Letters to the Editor

Scholarship Recipient Extends Gratitude to Charlestown Schoolgirls

To the Editor,

Thank you so much to the Charlestown Schoolgirls for selecting me to receive the Helen Joan Potter Peneau Memorial Scholarship and the Mimi Wrenn Scholarship.

I am so grateful to these families for their donations and to all the Schoolgirls who keep these scholarships going each year for college students like myself. This truly helps pay for my education at Loyola University Maryland.

Keira McGrath

Shameful, Shameless, and a Sham

To the Editor,

While it’s taken me too many years to reconcile my thoughts and wonderings about the Boston Planning and Development Agency, I’ve finally found their “Modus Operandi” that describes their operation in a few words, “The less you know, the more they sow.”

Over the last few years many projects and proposals have been granted approvals by the BPDA to go forward. How did this happen? An advertisement in the local paper does not reach all of Charlestown. A continuation of their Zoom meetings produces a handful of citizens that tune in. For the most part many are not informed. Asking to put a full- sized map in the paper is not part of their MO. It’s hard for anyone to digest the implications of more than 50 buildings in one square mile. A simple map would have been informative but it’s best to educate less.

The latest proposals of the Austin Street Parking Lots are shameful. Surrounding the development site are five highways, stalled traffic idling continuously, and the Boston Sand and Gravel Plant in full operation.

Filled wetlands, a severe flood zone, climate change, heat islands, a low tree canopy, and three ways in and out. Is that a recipe for success or a looming disaster?  And add another 20,000 residents to our one square mile of 20,000 residents. Does the BPDA not see what we all can see? Sadly, the consultants are aware of these inequities but keep building and building, it’s good for the BPDA’s bottom line. 

To even think about placing residents in multiple, buildings to live 24 /7 is disgraceful and an insult to the people whether its affordable or market rate. They will be confronted with seeing, smelling, and hearing the traffic as well as being trapped with no place to catch a breath of fresh air.

Yet, as the BPDA goes about business in a shameless manner, what can we expect? They seem to gloss over the pollution issues and have a disregard for a resident’s health. There is no forward thinking as to the complications with living in the middle of a toxic environment.

Trying to stay healthy and out of the hospital has its challenges but living at the Austin lots compounds any attempt to prevent illnesses and will only exacerbate one’s ability for any favorable positive health outcome. Albeit anyone with pre-existing conditions such as asthma, lung, and heart disease, auto-immune, cancer as well as mental health issues should not live there and subject themselves to more never-ending pollution as this will only compromise their health, crunch the health care system, and end up with medical debt. 

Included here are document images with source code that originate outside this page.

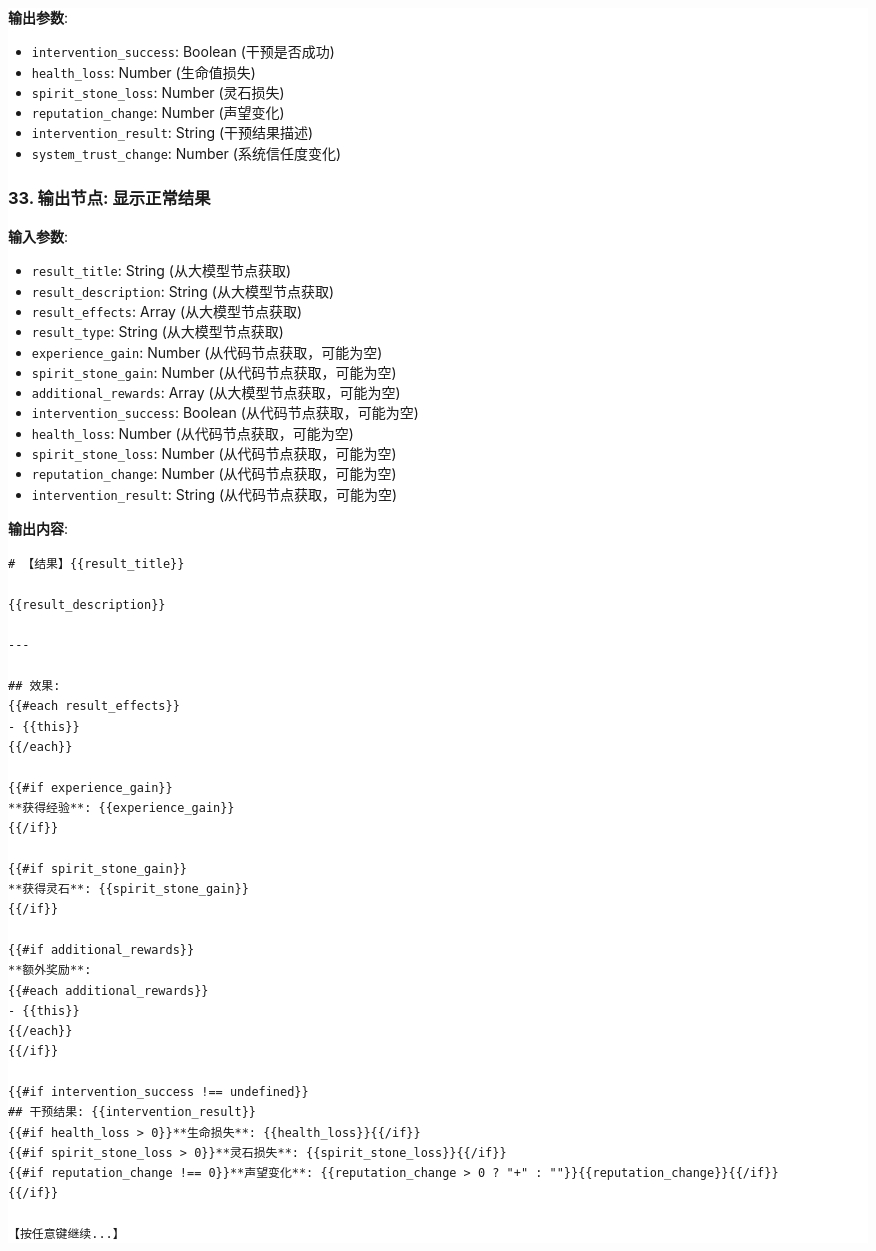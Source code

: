 **输出参数**:
- `intervention_success`: Boolean (干预是否成功)
- `health_loss`: Number (生命值损失)
- `spirit_stone_loss`: Number (灵石损失)
- `reputation_change`: Number (声望变化)
- `intervention_result`: String (干预结果描述)
- `system_trust_change`: Number (系统信任度变化)

### 33. 输出节点: 显示正常结果

**输入参数**:
- `result_title`: String (从大模型节点获取)
- `result_description`: String (从大模型节点获取)
- `result_effects`: Array (从大模型节点获取)
- `result_type`: String (从大模型节点获取)
- `experience_gain`: Number (从代码节点获取，可能为空)
- `spirit_stone_gain`: Number (从代码节点获取，可能为空)
- `additional_rewards`: Array (从大模型节点获取，可能为空)
- `intervention_success`: Boolean (从代码节点获取，可能为空)
- `health_loss`: Number (从代码节点获取，可能为空)
- `spirit_stone_loss`: Number (从代码节点获取，可能为空)
- `reputation_change`: Number (从代码节点获取，可能为空)
- `intervention_result`: String (从代码节点获取，可能为空)

**输出内容**:
```
# 【结果】{{result_title}}

{{result_description}}

---

## 效果:
{{#each result_effects}}
- {{this}}
{{/each}}

{{#if experience_gain}}
**获得经验**: {{experience_gain}}
{{/if}}

{{#if spirit_stone_gain}}
**获得灵石**: {{spirit_stone_gain}}
{{/if}}

{{#if additional_rewards}}
**额外奖励**:
{{#each additional_rewards}}
- {{this}}
{{/each}}
{{/if}}

{{#if intervention_success !== undefined}}
## 干预结果: {{intervention_result}}
{{#if health_loss > 0}}**生命损失**: {{health_loss}}{{/if}}
{{#if spirit_stone_loss > 0}}**灵石损失**: {{spirit_stone_loss}}{{/if}}
{{#if reputation_change !== 0}}**声望变化**: {{reputation_change > 0 ? "+" : ""}}{{reputation_change}}{{/if}}
{{/if}}

【按任意键继续...】
```
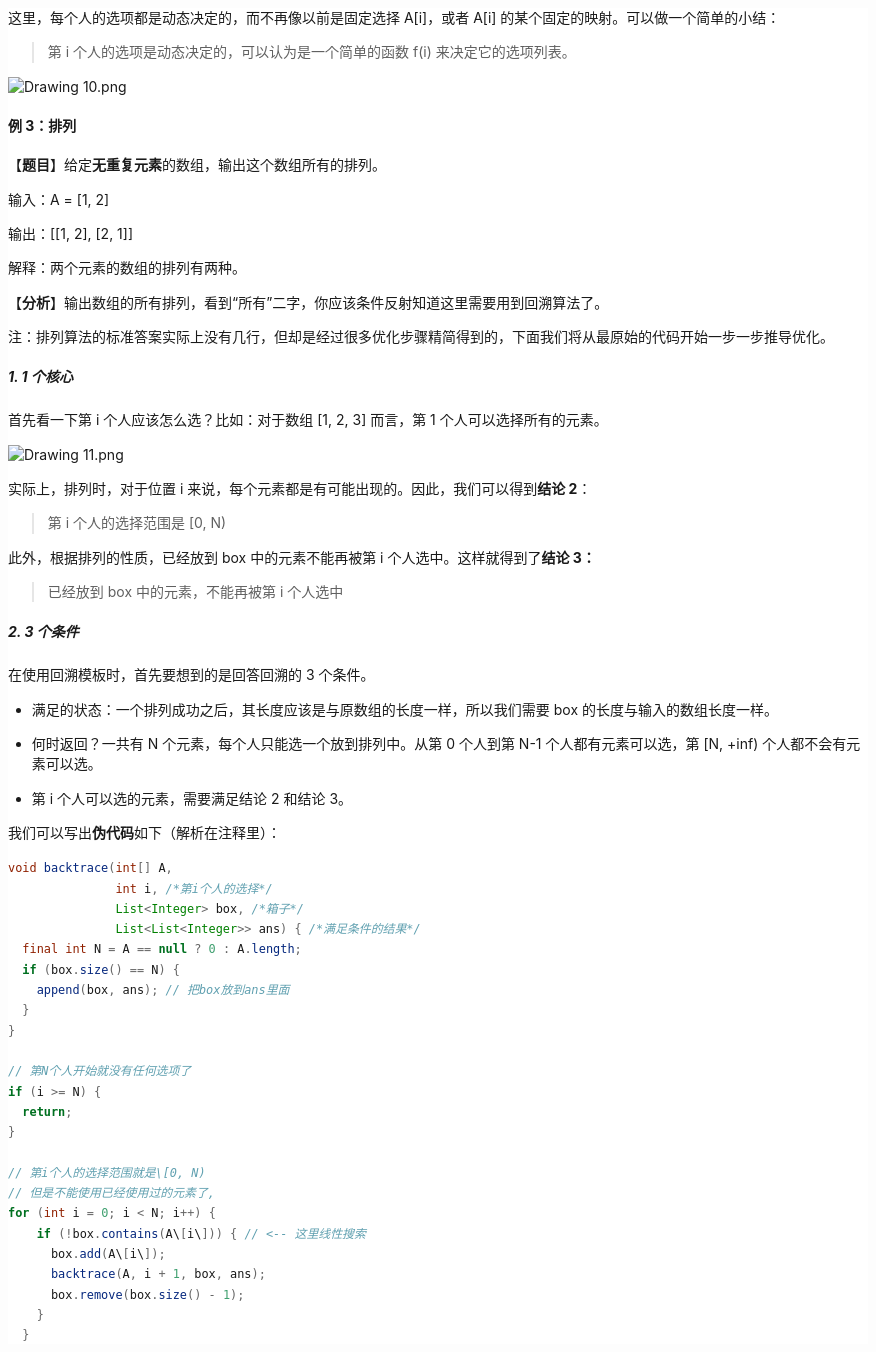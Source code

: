 这里，每个人的选项都是动态决定的，而不再像以前是固定选择 A\[i\]，或者 A\[i\] 的某个固定的映射。可以做一个简单的小结：

> 第 i 个人的选项是动态决定的，可以认为是一个简单的函数 f(i) 来决定它的选项列表。

![Drawing 10.png](http://p6ui.toweydoc.tech:20080/images/stydocs/Cgp9HWBteGqAZMylAAEqT_ofGyc931.png)

#### 例 3：排列

【**题目**】给定**无重复元素**的数组，输出这个数组所有的排列。

输入：A = \[1, 2\]

输出：\[\[1, 2\], \[2, 1\]\]

解释：两个元素的数组的排列有两种。

【**分析**】输出数组的所有排列，看到“所有”二字，你应该条件反射知道这里需要用到回溯算法了。

注：排列算法的标准答案实际上没有几行，但却是经过很多优化步骤精简得到的，下面我们将从最原始的代码开始一步一步推导优化。

##### 1\. 1 个核心

首先看一下第 i 个人应该怎么选？比如：对于数组 \[1, 2, 3\] 而言，第 1 个人可以选择所有的元素。

![Drawing 11.png](http://p6ui.toweydoc.tech:20080/images/stydocs/CioPOWBteHmAYEkbAABDDRrPp08346.png)

实际上，排列时，对于位置 i 来说，每个元素都是有可能出现的。因此，我们可以得到**结论 2**：

> 第 i 个人的选择范围是 \[0, N)

此外，根据排列的性质，已经放到 box 中的元素不能再被第 i 个人选中。这样就得到了**结论 3：**

> 已经放到 box 中的元素，不能再被第 i 个人选中

##### 2\. 3 个条件

在使用回溯模板时，首先要想到的是回答回溯的 3 个条件。

- 满足的状态：一个排列成功之后，其长度应该是与原数组的长度一样，所以我们需要 box 的长度与输入的数组长度一样。
    
- 何时返回？一共有 N 个元素，每个人只能选一个放到排列中。从第 0 个人到第 N-1 个人都有元素可以选，第 \[N, +inf) 个人都不会有元素可以选。
    
- 第 i 个人可以选的元素，需要满足结论 2 和结论 3。
    

我们可以写出**伪代码**如下（解析在注释里）：

```java
void backtrace(int[] A,
               int i, /*第i个人的选择*/
               List<Integer> box, /*箱子*/
               List<List<Integer>> ans) { /*满足条件的结果*/
  final int N = A == null ? 0 : A.length;
  if (box.size() == N) {
    append(box, ans); // 把box放到ans里面
  }
}

// 第N个人开始就没有任何选项了  
if (i >= N) {  
  return;  
}

// 第i个人的选择范围就是\[0, N)  
// 但是不能使用已经使用过的元素了,  
for (int i = 0; i < N; i++) {  
    if (!box.contains(A\[i\])) { // <-- 这里线性搜索  
      box.add(A\[i\]);  
      backtrace(A, i + 1, box, ans);  
      box.remove(box.size() - 1);  
    }  
  }  
```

Plan Charlestown is a sham operation concocted by the BPDA to bypass any orderly and thoughtful development that would have been conducted by a Master Plan. Supported by over 4000 signers, the BPDA knew what they were doing to the developer’s delight.

Fill Charlestown with affordable housing smack in the middle of such a toxic environment, what is worse than that?  On another note, did the proponents of the proposals offer any pollution studies to justify their ambition to build and think it’s an okay environment to deposit people? Would the developers or the BPDA choose to raise their families there?

The BPDA must stop, listen to the people, and plan a better future for Charlestown. Enough is enough. If the mayor is not able or willing to change the trajectory of Charleston via the BPDA, then we need to go forward with a moratorium on building and invite other communities to join in making Boston a more livable, equitable city that people want to live and visit.